PROBLEM REQUIREMENTS >>
Below is some data; print it all back exactly.

THE INPUT >>

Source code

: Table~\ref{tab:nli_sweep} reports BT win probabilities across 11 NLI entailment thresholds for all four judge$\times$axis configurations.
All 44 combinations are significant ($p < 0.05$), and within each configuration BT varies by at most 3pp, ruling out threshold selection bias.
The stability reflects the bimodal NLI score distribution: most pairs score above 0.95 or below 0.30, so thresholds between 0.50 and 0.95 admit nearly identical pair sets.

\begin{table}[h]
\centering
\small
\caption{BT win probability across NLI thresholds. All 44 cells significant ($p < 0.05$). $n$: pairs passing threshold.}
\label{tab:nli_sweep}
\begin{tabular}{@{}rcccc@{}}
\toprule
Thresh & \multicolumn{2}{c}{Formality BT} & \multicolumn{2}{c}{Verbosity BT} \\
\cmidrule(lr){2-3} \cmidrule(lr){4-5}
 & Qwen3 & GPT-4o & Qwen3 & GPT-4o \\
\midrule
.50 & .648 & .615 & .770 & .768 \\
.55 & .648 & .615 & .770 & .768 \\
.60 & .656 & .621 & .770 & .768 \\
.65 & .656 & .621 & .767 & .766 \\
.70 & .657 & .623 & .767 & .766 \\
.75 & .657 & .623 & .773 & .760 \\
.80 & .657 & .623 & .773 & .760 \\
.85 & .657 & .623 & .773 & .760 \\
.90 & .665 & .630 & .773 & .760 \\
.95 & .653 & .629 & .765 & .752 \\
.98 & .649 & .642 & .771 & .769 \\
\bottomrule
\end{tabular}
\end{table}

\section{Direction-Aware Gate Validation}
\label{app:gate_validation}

OUTPUT >>
Source code

: Table~\ref{tab:nli_sweep} reports BT win probabilities across 11 NLI entailment thresholds for all four judge$\times$axis configurations.
All 44 combinations are significant ($p < 0.05$), and within each configuration BT varies by at most 3pp, ruling out threshold selection bias.
The stability reflects the bimodal NLI score distribution: most pairs score above 0.95 or below 0.30, so thresholds between 0.50 and 0.95 admit nearly identical pair sets.

\begin{table}[h]
\centering
\small
\caption{BT win probability across NLI thresholds. All 44 cells significant ($p < 0.05$). $n$: pairs passing threshold.}
\label{tab:nli_sweep}
\begin{tabular}{@{}rcccc@{}}
\toprule
Thresh & \multicolumn{2}{c}{Formality BT} & \multicolumn{2}{c}{Verbosity BT} \\
\cmidrule(lr){2-3} \cmidrule(lr){4-5}
 & Qwen3 & GPT-4o & Qwen3 & GPT-4o \\
\midrule
.50 & .648 & .615 & .770 & .768 \\
.55 & .648 & .615 & .770 & .768 \\
.60 & .656 & .621 & .770 & .768 \\
.65 & .656 & .621 & .767 & .766 \\
.70 & .657 & .623 & .767 & .766 \\
.75 & .657 & .623 & .773 & .760 \\
.80 & .657 & .623 & .773 & .760 \\
.85 & .657 & .623 & .773 & .760 \\
.90 & .665 & .630 & .773 & .760 \\
.95 & .653 & .629 & .765 & .752 \\
.98 & .649 & .642 & .771 & .769 \\
\bottomrule
\end{tabular}
\end{table}

\section{Direction-Aware Gate Validation}
\label{app:gate_validation}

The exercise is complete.